======== Data section

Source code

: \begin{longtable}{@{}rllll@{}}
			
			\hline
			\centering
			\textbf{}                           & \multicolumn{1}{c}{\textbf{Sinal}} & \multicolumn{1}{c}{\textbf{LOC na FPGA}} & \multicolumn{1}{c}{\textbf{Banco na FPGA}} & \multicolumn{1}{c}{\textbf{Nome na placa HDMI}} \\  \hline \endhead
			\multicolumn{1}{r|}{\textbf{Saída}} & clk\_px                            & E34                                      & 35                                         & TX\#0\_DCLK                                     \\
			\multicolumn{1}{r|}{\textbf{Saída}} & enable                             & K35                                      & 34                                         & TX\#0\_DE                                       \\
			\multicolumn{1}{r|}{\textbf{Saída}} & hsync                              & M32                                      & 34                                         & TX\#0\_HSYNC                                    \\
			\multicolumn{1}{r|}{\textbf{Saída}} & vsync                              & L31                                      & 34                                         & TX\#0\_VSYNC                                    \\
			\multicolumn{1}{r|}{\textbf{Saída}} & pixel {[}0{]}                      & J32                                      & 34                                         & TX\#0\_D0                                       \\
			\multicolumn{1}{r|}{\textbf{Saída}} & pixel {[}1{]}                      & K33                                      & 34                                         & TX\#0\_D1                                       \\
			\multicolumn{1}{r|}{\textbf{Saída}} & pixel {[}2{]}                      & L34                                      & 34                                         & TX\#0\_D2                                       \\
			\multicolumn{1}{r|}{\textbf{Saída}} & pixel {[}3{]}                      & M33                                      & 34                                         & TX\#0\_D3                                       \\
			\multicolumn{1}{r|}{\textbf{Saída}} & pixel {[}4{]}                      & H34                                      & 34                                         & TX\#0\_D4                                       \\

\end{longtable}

================

#### Problem description
Print all entries again, exactly.

#### Your response
Source code

: \begin{longtable}{@{}rllll@{}}
			
			\hline
			\centering
			\textbf{}                           & \multicolumn{1}{c}{\textbf{Sinal}} & \multicolumn{1}{c}{\textbf{LOC na FPGA}} & \multicolumn{1}{c}{\textbf{Banco na FPGA}} & \multicolumn{1}{c}{\textbf{Nome na placa HDMI}} \\  \hline \endhead
			\multicolumn{1}{r|}{\textbf{Saída}} & clk\_px                            & E34                                      & 35                                         & TX\#0\_DCLK                                     \\
			\multicolumn{1}{r|}{\textbf{Saída}} & enable                             & K35                                      & 34                                         & TX\#0\_DE                                       \\
			\multicolumn{1}{r|}{\textbf{Saída}} & hsync                              & M32                                      & 34                                         & TX\#0\_HSYNC                                    \\
			\multicolumn{1}{r|}{\textbf{Saída}} & vsync                              & L31                                      & 34                                         & TX\#0\_VSYNC                                    \\
			\multicolumn{1}{r|}{\textbf{Saída}} & pixel {[}0{]}                      & J32                                      & 34                                         & TX\#0\_D0                                       \\
			\multicolumn{1}{r|}{\textbf{Saída}} & pixel {[}1{]}                      & K33                                      & 34                                         & TX\#0\_D1                                       \\
			\multicolumn{1}{r|}{\textbf{Saída}} & pixel {[}2{]}                      & L34                                      & 34                                         & TX\#0\_D2                                       \\
			\multicolumn{1}{r|}{\textbf{Saída}} & pixel {[}3{]}                      & M33                                      & 34                                         & TX\#0\_D3                                       \\
			\multicolumn{1}{r|}{\textbf{Saída}} & pixel {[}4{]}                      & H34                                      & 34                                         & TX\#0\_D4                                       \\

\end{longtable}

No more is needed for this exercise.